▸ **Assignment**
Output every line below as it stands, dropping only the images.

Stored items
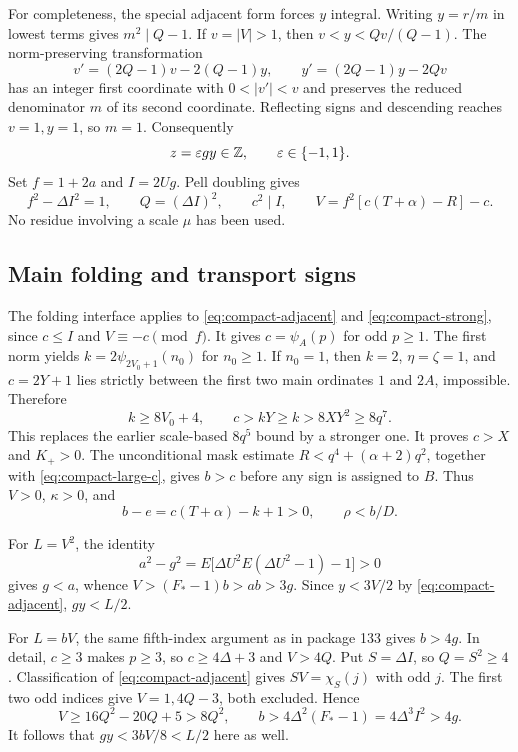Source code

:For completeness, the special adjacent form forces $y$ integral.
Writing $y=r/m$ in lowest terms gives $m^2\mid Q-1$. If
$v=|V|>1$, then $v<y<Qv/(Q-1)$. The norm-preserving transformation
\[
 v'=(2Q-1)v-2(Q-1)y,\qquad
 y'=(2Q-1)y-2Qv
\]
has an integer first coordinate with $0<|v'|<v$ and preserves the
reduced denominator $m$ of its second coordinate. Reflecting signs and
descending reaches $v=1,y=1$, so $m=1$. Consequently
\[
 z=\varepsilon gy\in\Z,\qquad \varepsilon\in\{-1,1\}.
\]
Set $f=1+2a$ and $I=2Ug$. Pell doubling gives
\begin{equation}
 f^2-\Delta I^2=1,\qquad Q=(\Delta I)^2,\qquad c^2\mid I,
 \qquad V=f^2[c(T+\alpha)-R]-c.
 \label{eq:compact-strong}
\end{equation}
No residue involving a scale $\mu$ has been used.

\subsection{Main folding and transport signs}

The folding interface applies to \eqref{eq:compact-adjacent} and
\eqref{eq:compact-strong}, since $c\le I$ and $V\equiv-c\pmod f$.
It gives $c=\psi_A(p)$ for odd $p\ge1$. The first norm yields
$k=2\psi_{2V_0+1}(n_0)$ for $n_0\ge1$. If $n_0=1$, then
$k=2$, $\eta=\zeta=1$, and $c=2Y+1$ lies strictly between the first
two main ordinates $1$ and $2A$, impossible. Therefore
\begin{equation}
 k\ge8V_0+4,\qquad
 c>kY\ge k>8XY^2\ge8q^7.
 \label{eq:compact-large-c}
\end{equation}
This replaces the earlier scale-based $8q^5$ bound by a stronger one.
It proves $c>X$ and $K_+>0$.
The unconditional mask estimate
$R<q^4+(\alpha+2)q^2$, together with
\eqref{eq:compact-large-c}, gives $b>c$ before any sign is assigned
to $B$. Thus $V>0$, $\kappa>0$, and
\begin{equation}
 b-e=c(T+\alpha)-k+1>0,\qquad \rho<b/D.
 \label{eq:compact-rho}
\end{equation}

For $L=V^2$, the identity
\[
 a^2-g^2=E\bigl[\Delta U^2E(\Delta U^2-1)-1\bigr]>0
\]
gives $g<a$, whence $V>(F_*-1)b>ab>3g$. Since
$y<3V/2$ by \eqref{eq:compact-adjacent}, $gy<L/2$.

For $L=bV$, the same fifth-index argument as in package 133 gives
$b>4g$. In detail, $c\ge3$ makes $p\ge3$, so $c\ge4\Delta+3$ and
$V>4Q$. Put $S=\Delta I$, so $Q=S^2\ge4$. Classification of
\eqref{eq:compact-adjacent} gives $SV=\chi_S(j)$ with odd $j$.
The first two odd indices give $V=1,4Q-3$, both excluded. Hence
\[
 V\ge16Q^2-20Q+5>8Q^2,
 \qquad b>4\Delta^2(F_*-1)=4\Delta^3I^2>4g.
\]
It follows that $gy<3bV/8<L/2$ here as well.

▸ **Solution to the problem**
Source code

:For completeness, the special adjacent form forces $y$ integral.
Writing $y=r/m$ in lowest terms gives $m^2\mid Q-1$. If
$v=|V|>1$, then $v<y<Qv/(Q-1)$. The norm-preserving transformation
\[
 v'=(2Q-1)v-2(Q-1)y,\qquad
 y'=(2Q-1)y-2Qv
\]
has an integer first coordinate with $0<|v'|<v$ and preserves the
reduced denominator $m$ of its second coordinate. Reflecting signs and
descending reaches $v=1,y=1$, so $m=1$. Consequently
\[
 z=\varepsilon gy\in\Z,\qquad \varepsilon\in\{-1,1\}.
\]
Set $f=1+2a$ and $I=2Ug$. Pell doubling gives
\begin{equation}
 f^2-\Delta I^2=1,\qquad Q=(\Delta I)^2,\qquad c^2\mid I,
 \qquad V=f^2[c(T+\alpha)-R]-c.
 \label{eq:compact-strong}
\end{equation}
No residue involving a scale $\mu$ has been used.

\subsection{Main folding and transport signs}

The folding interface applies to \eqref{eq:compact-adjacent} and
\eqref{eq:compact-strong}, since $c\le I$ and $V\equiv-c\pmod f$.
It gives $c=\psi_A(p)$ for odd $p\ge1$. The first norm yields
$k=2\psi_{2V_0+1}(n_0)$ for $n_0\ge1$. If $n_0=1$, then
$k=2$, $\eta=\zeta=1$, and $c=2Y+1$ lies strictly between the first
two main ordinates $1$ and $2A$, impossible. Therefore
\begin{equation}
 k\ge8V_0+4,\qquad
 c>kY\ge k>8XY^2\ge8q^7.
 \label{eq:compact-large-c}
\end{equation}
This replaces the earlier scale-based $8q^5$ bound by a stronger one.
It proves $c>X$ and $K_+>0$.
The unconditional mask estimate
$R<q^4+(\alpha+2)q^2$, together with
\eqref{eq:compact-large-c}, gives $b>c$ before any sign is assigned
to $B$. Thus $V>0$, $\kappa>0$, and
\begin{equation}
 b-e=c(T+\alpha)-k+1>0,\qquad \rho<b/D.
 \label{eq:compact-rho}
\end{equation}

For $L=V^2$, the identity
\[
 a^2-g^2=E\bigl[\Delta U^2E(\Delta U^2-1)-1\bigr]>0
\]
gives $g<a$, whence $V>(F_*-1)b>ab>3g$. Since
$y<3V/2$ by \eqref{eq:compact-adjacent}, $gy<L/2$.

For $L=bV$, the same fifth-index argument as in package 133 gives
$b>4g$. In detail, $c\ge3$ makes $p\ge3$, so $c\ge4\Delta+3$ and
$V>4Q$. Put $S=\Delta I$, so $Q=S^2\ge4$. Classification of
\eqref{eq:compact-adjacent} gives $SV=\chi_S(j)$ with odd $j$.
The first two odd indices give $V=1,4Q-3$, both excluded. Hence
\[
 V\ge16Q^2-20Q+5>8Q^2,
 \qquad b>4\Delta^2(F_*-1)=4\Delta^3I^2>4g.
\]
It follows that $gy<3bV/8<L/2$ here as well.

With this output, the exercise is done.